Eurozone structured finance deals that are fully retained by originators for use as European Central Bank (ECB) collateral face increased rating volatility, said Fitch Ratings in a report released today.
The rating agency said that the securitize-to-retain model that has dominated European issuance volumes since the financial crisis started has led to practices that can strain the current ratings on those deals.
The originator as the sole investor is now more frequently opting to restructure or amend retained deals, Fitch said, instead of respecting the terms of the original transaction documentation that are designed to ensure rating stability.
This issue has mostly been a problem for deals where the counterparties in the transaction are downgraded below the rating threshold to support 'AAAsf' ratings, which particularly affects offerings in Spain, Italy and Greece.
These originators, according to Fitch, are choosing to either restructure the transaction or implement alternative remedies to those that were originally mandated contractually, with the aim of keeping the original counterparties in the deal.
Originators that retain a transaction for such funding are motivated primarily by ensuring that the notes continue to qualify for funding with the ECB.
Retained structured finance securities, for the most part, must originally be issued at a 'AAAsf' level to qualify for ECB funding.
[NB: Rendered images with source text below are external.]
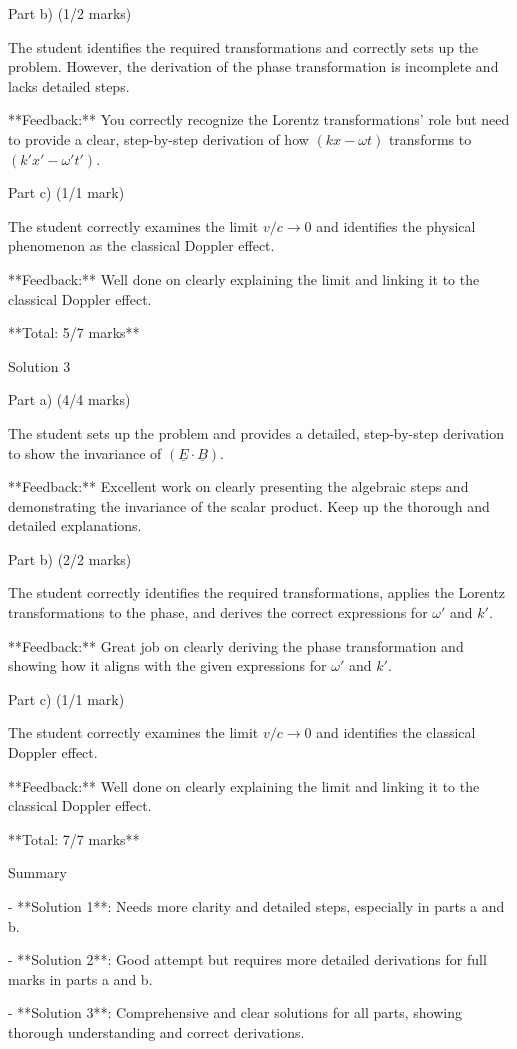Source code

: \documentclass[a4paper,11pt]{article}
\begin{document}
Part b) (1/2 marks)

The student identifies the required transformations and correctly sets up the problem. However, the derivation of the phase transformation is incomplete and lacks detailed steps.

**Feedback:** You correctly recognize the Lorentz transformations' role but need to provide a clear, step-by-step derivation of how \( (kx - \omega t) \) transforms to \( (k'x' - \omega' t') \).

Part c) (1/1 mark)

The student correctly examines the limit \(v/c \rightarrow 0\) and identifies the physical phenomenon as the classical Doppler effect.

**Feedback:** Well done on clearly explaining the limit and linking it to the classical Doppler effect.

**Total: 5/7 marks**

Solution 3

Part a) (4/4 marks)

The student sets up the problem and provides a detailed, step-by-step derivation to show the invariance of \((\underline{E} \cdot \underline{B})\).

**Feedback:** Excellent work on clearly presenting the algebraic steps and demonstrating the invariance of the scalar product. Keep up the thorough and detailed explanations.

Part b) (2/2 marks)

The student correctly identifies the required transformations, applies the Lorentz transformations to the phase, and derives the correct expressions for \(\omega'\) and \(k'\).

**Feedback:** Great job on clearly deriving the phase transformation and showing how it aligns with the given expressions for \(\omega'\) and \(k'\).

Part c) (1/1 mark)

The student correctly examines the limit \(v/c \rightarrow 0\) and identifies the classical Doppler effect.

**Feedback:** Well done on clearly explaining the limit and linking it to the classical Doppler effect.

**Total: 7/7 marks**

Summary

- **Solution 1**: Needs more clarity and detailed steps, especially in parts a and b.

- **Solution 2**: Good attempt but requires more detailed derivations for full marks in parts a and b.

- **Solution 3**: Comprehensive and clear solutions for all parts, showing thorough understanding and correct derivations.
\end{document}
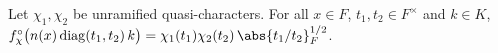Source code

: Let $\chi_1,\chi_2$ be unramified quasi-characters. For all $x\in F$, $t_1,t_2\in F^\times$ and $k\in K$, $f^\circ_\chi\bigl(n(x)\,\mathrm{diag}(t_1,t_2)\,k\bigr)=\chi_1(t_1)\chi_2(t_2)\,\abs{t_1/t_2}_F^{1/2}$.
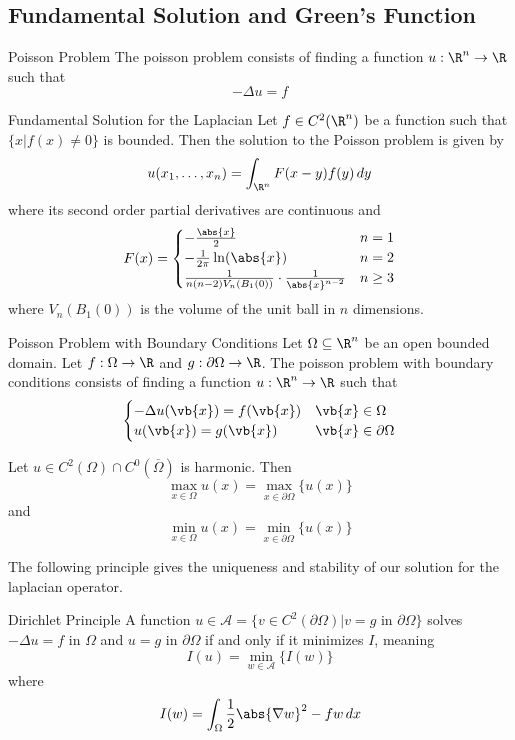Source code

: \documentclass[a4paper]{article}
\begin{document}
\subsection{Fundamental Solution and Green's Function}
\begin{defn}{Poisson Problem}{} The poisson problem consists of finding a function $u:\R^n\to\R$ such that $$-\Delta u=f$$
\end{defn}

\begin{thm}{Fundamental Solution for the Laplacian}{} Let $f\in C^2(\R^n)$ be a function such that $\{x|f(x)\neq 0\}$ is bounded. Then the solution to the Poisson problem is given by $$u(x_1,\dots,x_n)=\int_{\R^n}F(x-y)f(y)\,dy$$ where its second order partial derivatives are continuous and $$F(x)=\begin{cases}
-\frac{\abs{x}}{2} & n=1\\
-\frac{1}{2\pi}\ln(\abs{x}) & n=2\\
\frac{1}{n(n-2)V_n(B_1(0))}\cdot\frac{1}{\abs{x}^{n-2}} & n\geq 3
\end{cases}$$ where $V_n(B_1(0))$ is the volume of the unit ball in $n$ dimensions. 
\end{thm}

\begin{defn}{Poisson Problem with Boundary Conditions}{} Let $\Omega\subseteq\R^n$ be an open bounded domain. Let $f:\Omega\to\R$ and $g:\partial\Omega\to\R$. The poisson problem with boundary conditions consists of finding a function $u:\R^n\to\R$ such that $$\begin{cases}
-\Delta u(\vb{x})=f(\vb{x}) & \vb{x}\in\Omega\\
u(\vb{x})=g(\vb{x}) & \vb{x}\in\partial\Omega
\end{cases}$$
\end{defn}

\begin{thm}{}{} Let $u\in C^2(\Omega)\cap C^0(\overline{\Omega})$ is harmonic. Then $$\max_{x\in\Omega}u(x)=\max_{x\in\partial\Omega}\{u(x)\}$$ and $$\min_{x\in\Omega}u(x)=\min_{x\in\partial\Omega}\{u(x)\}$$
\end{thm}

The following principle gives the uniqueness and stability of our solution for the laplacian operator. 

\begin{thm}{Dirichlet Principle}{} A function $u\in\mathcal{A}=\{v\in C^2(\partial\Omega)|v=g \text{ in }\partial\Omega\}$ solves $-\Delta u=f$ in $\Omega$ and $u=g$ in $\partial\Omega$ if and only if it minimizes $I$, meaning $$I(u)=\min_{w\in\mathcal{A}}\{I(w)\}$$ where $$I(w)=\int_{\Omega}\frac{1}{2}\abs{\nabla w}^2-fw\,dx$$
\end{thm}
\end{document}
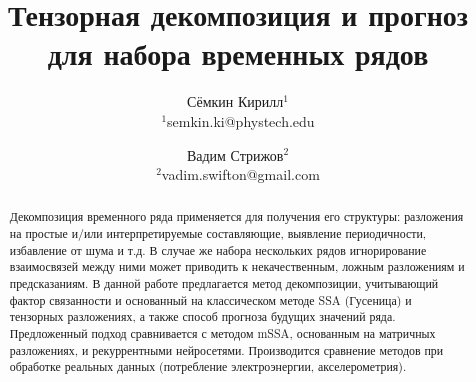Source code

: 
\usepackage[backend=biber, sorting=none]{biblatex}
\usepackage{subfigure}



\theoremstyle{definition}
\newtheorem*{Def}{Определение}
\theoremstyle{plain}
\newtheorem{Lem}{Лемма}
\newtheorem{Th}{Теорема}

\usepackage{listings}



\lstset{style=mystyle}

\newcommand{\delayV}[1]{\overset{\leftarrow}{\mathbf{x}}_{#1}}
\newcommand{\delayM}[1]{\overset{\leftarrow}{\mathbf{X}}_{#1}}

\title{Тензорная декомпозиция и прогноз для набора временных рядов}
\author{Сёмкин Кирилл$^{1}$ \\ {\footnotesize $^{1}$semkin.ki@phystech.edu} \and Вадим Стрижов$^{2}$ \\ {\footnotesize $^{2}$vadim.swifton@gmail.com}}
\date{}



	
	\maketitle
	
	\begin{abstract}
		
		Декомпозиция временного ряда применяется для получения его структуры: разложения на простые и/или интерпретируемые составляющие, выявление периодичности, избавление от шума и т.д. В случае же набора нескольких рядов игнорирование взаимосвязей между ними может приводить к некачественным, ложным разложениям и предсказаниям. В данной работе предлагается метод декомпозиции, учитывающий фактор связанности и основанный на классическом методе SSA (Гусеница) и тензорных разложениях, а также способ прогноза будущих значений ряда. Предложенный подход сравнивается с методом mSSA, основанным на матричных разложениях, и рекуррентными нейросетями. Производится сравнение методов при обработке реальных данных (потребление электроэнергии, акселерометрия).
		
	\end{abstract}
	
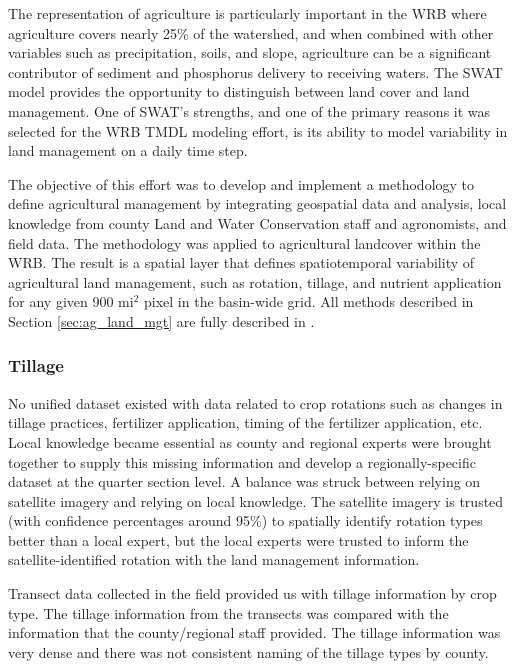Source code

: The representation of agriculture is particularly important in the WRB where agriculture covers nearly
25\% of the watershed, and when combined with other variables such as precipitation, soils,
and slope, agriculture can be a significant contributor of sediment and phosphorus delivery to receiving waters.  The SWAT model provides the opportunity to distinguish between land cover and land management.  One of SWAT’s strengths, and one of the primary reasons it was selected for the WRB TMDL modeling effort, is its ability to model variability in land management on a daily time step.

The objective of this effort was to develop and implement a methodology to define agricultural management by integrating geospatial data and analysis, local knowledge from county Land and Water Conservation staff and agronomists, and field data. The methodology was applied to agricultural landcover within the WRB. The result is a spatial layer that defines spatiotemporal variability of agricultural land management, such as rotation, tillage, and nutrient application for any given 900 mi$^2$ pixel in the basin-wide grid. All methods described in Section \ref{sec:ag_land_mgt} are fully described in .

\subsubsection{Tillage}

No unified dataset existed with data related to crop rotations such as changes in tillage practices, fertilizer application, timing of the fertilizer application, etc.  Local knowledge became essential as county and regional experts were brought together to supply this missing information and develop a regionally-specific dataset at the quarter section level. A balance was struck between relying on satellite imagery and relying on local knowledge. The satellite imagery is trusted (with confidence percentages around 95\%) to spatially identify rotation types better than a local expert, but the local experts were trusted to inform the satellite-identified rotation with the land management information.  

Transect data collected in the field provided us with tillage information by crop type. The tillage information from the transects was compared with the information that the county/regional staff provided. The tillage information was very dense and there was not consistent naming of the tillage types by county.

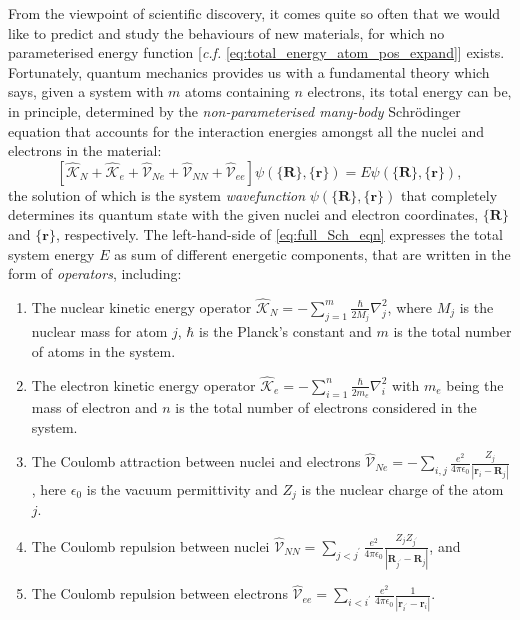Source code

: 
From the viewpoint of scientific discovery, it comes quite so often that we would like to predict and study the behaviours of new materials, for which no parameterised energy function [\emph{c.f.} \cref{eq:total_energy_atom_pos_expand}] exists. Fortunately, quantum mechanics provides us with a fundamental theory which says, given a system with $m$ atoms containing $n$ electrons, its total energy can be, in principle, determined by the \emph{non-parameterised many-body} Schr\"{o}dinger equation that accounts for the interaction energies amongst all the nuclei and electrons in the material:
\begin{equation}\label{eq:full_Sch_eqn}
\left[\hat{\mathcal{K}}_N+\hat{\mathcal{K}}_e+\hat{\mathcal{V}}_{Ne}+\hat{\mathcal{V}}_{NN}+\hat{\mathcal{V}}_{ee}\right]\psi\left(\{\bm{R}\},\{\bm{r}\}\right)=E\psi\left(\{\bm{R}\},\{\bm{r}\}\right),
\end{equation}
the solution of which is the system \emph{wavefunction} $\psi\left(\{\bm{R}\},\{\bm{r}\}\right)$ that completely determines its quantum state with the given nuclei and electron coordinates, $\{\bm{R}\}$ and $\{\bm{r}\}$, respectively. The left-hand-side of \cref{eq:full_Sch_eqn} expresses the total system energy $E$ as sum of different energetic components, that are written in the form of \emph{operators}, including:
\begin{enumerate}
    \item The nuclear kinetic energy operator $\hat{\mathcal{K}}_N=\displaystyle{-\sum_{j=1}^{m}\frac{\hbar}{2M_j}\nabla_j^2}$, where $M_j$ is the nuclear mass for atom $j$, $\hbar$ is the Planck's constant and $m$ is the total number of atoms in the system.
    \item The electron kinetic energy operator $\hat{\mathcal{K}}_e=\displaystyle{-\sum_{i=1}^{n}\frac{\hbar}{2m_e}\nabla_i^2}$ with $m_e$ being the mass of electron and $n$ is the total number of electrons considered in the system.
    \item The  Coulomb attraction between nuclei and electrons $\hat{\mathcal{V}}_{Ne}=-\displaystyle{\sum_{i,j}\frac{e^2}{4\pi\epsilon_{0}}\frac{Z_j}{\left\vert \bm{r}_i-\bm{R}_{j}\right\vert}}$, here $\epsilon_{0}$ is the vacuum permittivity and $Z_j$ is the nuclear charge of the atom $j$.
    \item The Coulomb repulsion between nuclei  $\hat{\mathcal{V}}_{NN}=\displaystyle{\sum_{j<j^\prime}\frac{e^2}{4\pi\epsilon_{0}}\frac{Z_j Z_{j^\prime}}{\left\vert \bm{R}_{j^\prime}-\bm{R}_{j}\right\vert}}$, and
    \item The Coulomb repulsion between electrons $\hat{\mathcal{V}}_{ee}=\displaystyle{\sum_{i<i^\prime}\frac{e^2}{4\pi\epsilon_{0}}\frac{1}{\left\vert \bm{r}_{i^\prime}-\bm{r}_{i}\right\vert}}$.
\end{enumerate}



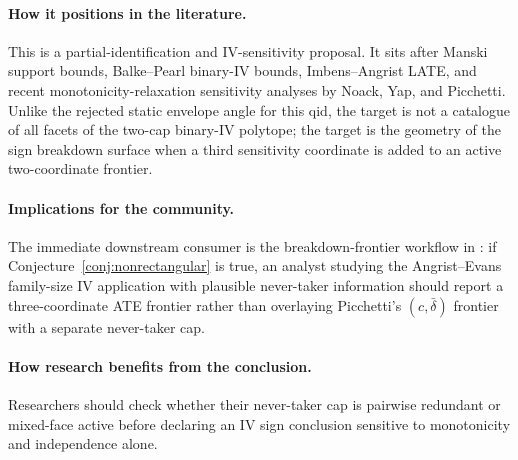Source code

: \documentclass[11pt]{article}
\theoremstyle{definition}
\theoremstyle{plain}
\theoremstyle{remark}
\begin{document}
\paragraph{How it positions in the literature.}
This is a partial-identification and IV-sensitivity proposal.  It sits after
Manski support bounds, Balke--Pearl binary-IV bounds, Imbens--Angrist LATE, and
recent monotonicity-relaxation sensitivity analyses by Noack, Yap, and
Picchetti.  Unlike the rejected static envelope angle for this qid, the target
is not a catalogue of all facets of the two-cap binary-IV polytope; the target
is the geometry of the sign breakdown surface when a third sensitivity
coordinate is added to an active two-coordinate frontier.

\paragraph{Implications for the community.}
The immediate downstream consumer is the breakdown-frontier workflow in
\citet{Picchetti2026}: if Conjecture~\ref{conj:nonrectangular} is true, an
analyst studying the Angrist--Evans family-size IV application with plausible
never-taker information should report a three-coordinate ATE frontier rather
than overlaying Picchetti's \((c,\bar\delta)\) frontier with a separate
never-taker cap.

\paragraph{How research benefits from the conclusion.}
Researchers should check whether their never-taker cap is pairwise redundant or
mixed-face active before declaring an IV sign conclusion sensitive to
monotonicity and independence alone.
\end{document}
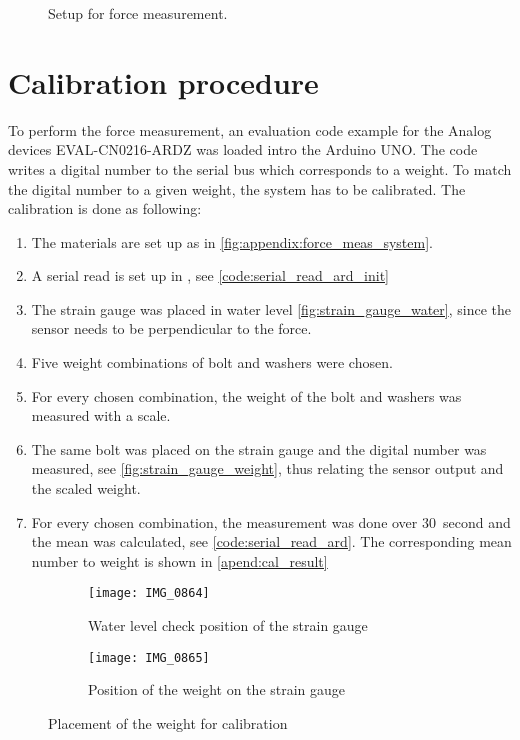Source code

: \begin{figure}[H]
\centering
\def\svgwidth{\columnwidth}

%
\caption{Setup for force measurement.}
		\label{fig:appendix:force_meas_system}
\end{figure}

\section*{Calibration procedure}
To perform the force measurement, an evaluation code example for the Analog devices EVAL-CN0216-ARDZ was loaded intro the Arduino UNO. The code writes a digital number to the serial bus which corresponds to a weight. To match the digital number to a given weight, the system has to be calibrated. The calibration is done as following: 

\begin{enumerate}
\item The materials are set up as in \autoref{fig:appendix:force_meas_system}.
\item A serial read is set up in \matlab, see \autoref{code:serial_read_ard_init}
\item The strain gauge was placed in water level \autoref{fig:strain_gauge_water}, since the sensor needs to be perpendicular to the force.
\item  Five weight combinations of bolt and washers were chosen.
\item  For every chosen combination, the weight of the bolt and washers was measured with a scale.
\item The same bolt was placed on the strain gauge and the digital number was measured, see \autoref{fig:strain_gauge_weight}, thus relating the sensor output and the scaled weight. 
\item For every chosen combination, the measurement was done over \SI{30}{second} and the mean was calculated, see \autoref{code:serial_read_ard}. The corresponding mean number to weight is shown in \autoref{apend:cal_result}
\end{enumerate}

\begin{figure}[H]
\centering
\begin{subfigure}[htbp]{0.45\textwidth}
		\texttt{[image: IMG\_0864]}
		\caption{Water level check position of the strain gauge}
		\label{fig:strain_gauge_water}
\end{subfigure}\vspace{10pt}
\begin{subfigure}[htbp]{0.45\textwidth}
		\texttt{[image: IMG\_0865]}
		\caption{Position of the weight on the strain gauge}
		\label{fig:strain_gauge_weight}
\end{subfigure} \hspace{10pt}
\caption{Placement of the weight for calibration}
\label{fig:bc_holder}
\end{figure}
Once issued, an existing security needs only to retain a minimum 'A-sf' rating to continue to qualify for ECB eligibility status.
"In contrast, where transactions are held by a wide investor base market discipline can be effective in maintaining the original terms," Fitch analysts said in the report. "Such actions would be less likely to be proposed or win investor approval, given a greater investor motivation to preserve the transaction's credit profile."